- **What needs to be done**:
Print word for word the first line of the listing below and every line after it, through the line with "Today’s Column is". Leave out the pictures and the rest.

- **Given entries**:
————————

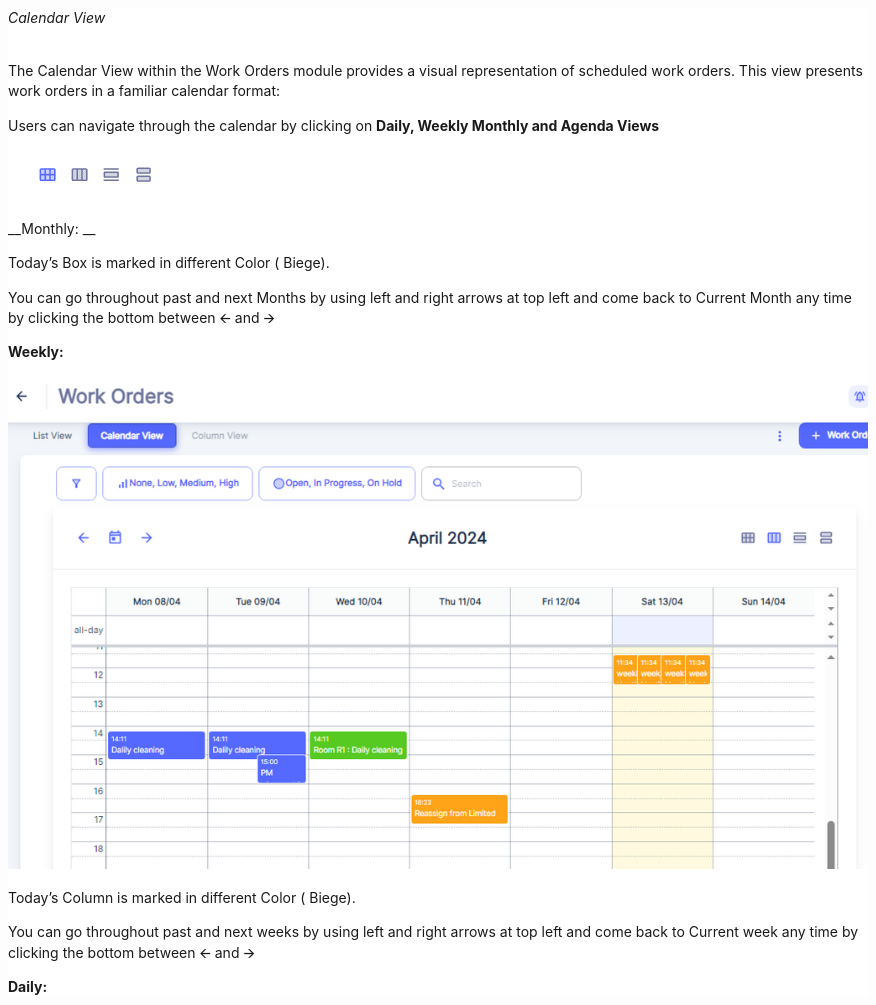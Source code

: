 ###### Calendar View



The Calendar View within the Work Orders module provides a visual representation of scheduled work orders. This view presents work orders in a familiar calendar format:

Users can navigate through the calendar by clicking on __Daily, Weekly Monthly and Agenda Views__

![](../../static/img/image94.png)

__Monthly: 	__

Today’s Box is marked in different Color \( Biege\).

You can go throughout past and next Months by using left and right arrows at top left and come back to Current Month any time by clicking the bottom between 🡨 and 🡪

__Weekly:__

![](../../static/img/image95.png)

Today’s Column is marked in different Color \( Biege\).

You can go throughout past and next weeks by using left and right arrows at top left and come back to Current week any time by clicking the bottom between 🡨 and 🡪

__Daily:__
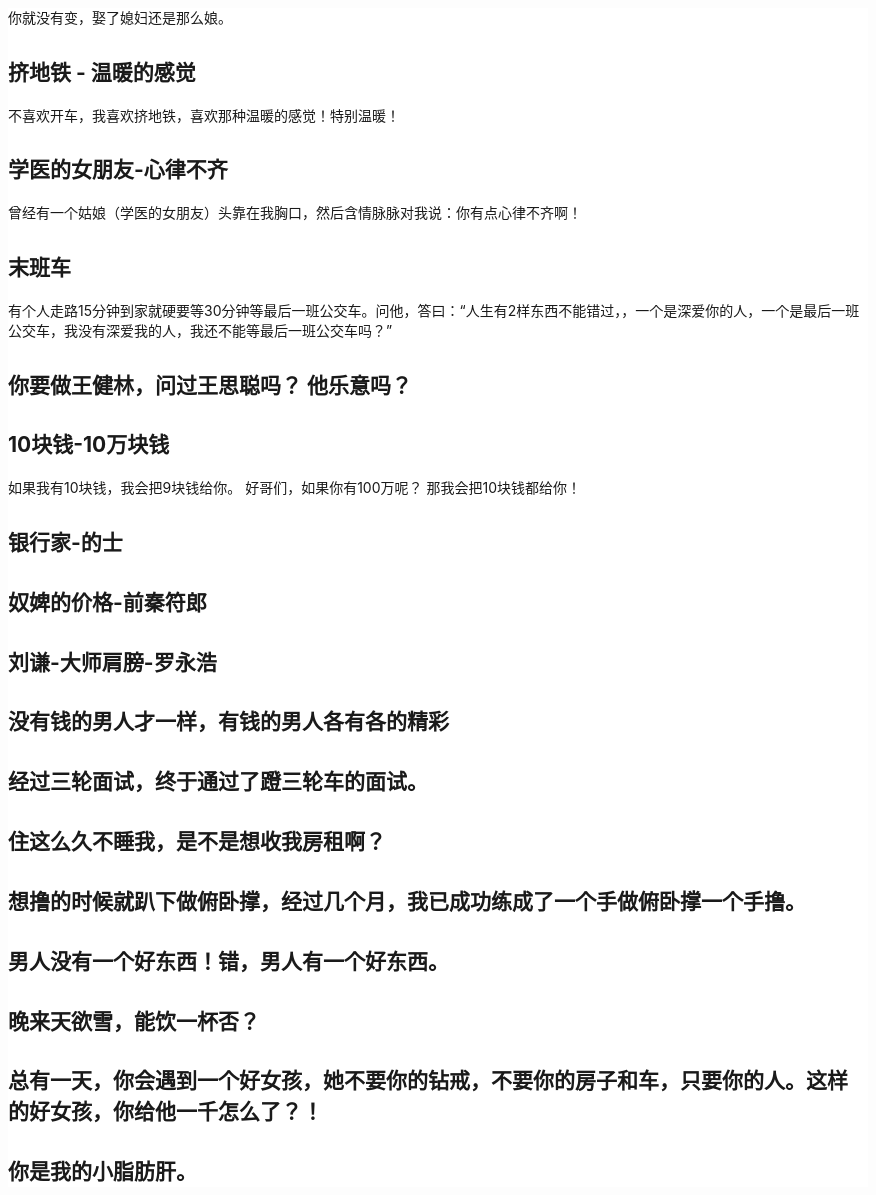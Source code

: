 你就没有变，娶了媳妇还是那么娘。

## 挤地铁 - 温暖的感觉

不喜欢开车，我喜欢挤地铁，喜欢那种温暖的感觉！特别温暖！

## 学医的女朋友-心律不齐

曾经有一个姑娘（学医的女朋友）头靠在我胸口，然后含情脉脉对我说：你有点心律不齐啊！

## 末班车

有个人走路15分钟到家就硬要等30分钟等最后一班公交车。问他，答曰：“人生有2样东西不能错过，，一个是深爱你的人，一个是最后一班公交车，我没有深爱我的人，我还不能等最后一班公交车吗？”

## 你要做王健林，问过王思聪吗？ 他乐意吗？

## 10块钱-10万块钱

如果我有10块钱，我会把9块钱给你。
好哥们，如果你有100万呢？
那我会把10块钱都给你！

## 银行家-的士

## 奴婢的价格-前秦符郎
 
## 刘谦-大师肩膀-罗永浩
 
## 没有钱的男人才一样，有钱的男人各有各的精彩

## 经过三轮面试，终于通过了蹬三轮车的面试。

## 住这么久不睡我，是不是想收我房租啊？

## 想撸的时候就趴下做俯卧撑，经过几个月，我已成功练成了一个手做俯卧撑一个手撸。

## 男人没有一个好东西！错，男人有一个好东西。

## 晚来天欲雪，能饮一杯否？

## 总有一天，你会遇到一个好女孩，她不要你的钻戒，不要你的房子和车，只要你的人。这样的好女孩，你给他一千怎么了？！

## 你是我的小脂肪肝。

————————

- **Output for this task**:
Source code

: ###### Calendar View



The Calendar View within the Work Orders module provides a visual representation of scheduled work orders. This view presents work orders in a familiar calendar format:

Users can navigate through the calendar by clicking on __Daily, Weekly Monthly and Agenda Views__

![](../../static/img/image94.png)

__Monthly: 	__

Today’s Box is marked in different Color \( Biege\).

You can go throughout past and next Months by using left and right arrows at top left and come back to Current Month any time by clicking the bottom between 🡨 and 🡪

__Weekly:__

![](../../static/img/image95.png)

Today’s Column is marked in different Color \( Biege\).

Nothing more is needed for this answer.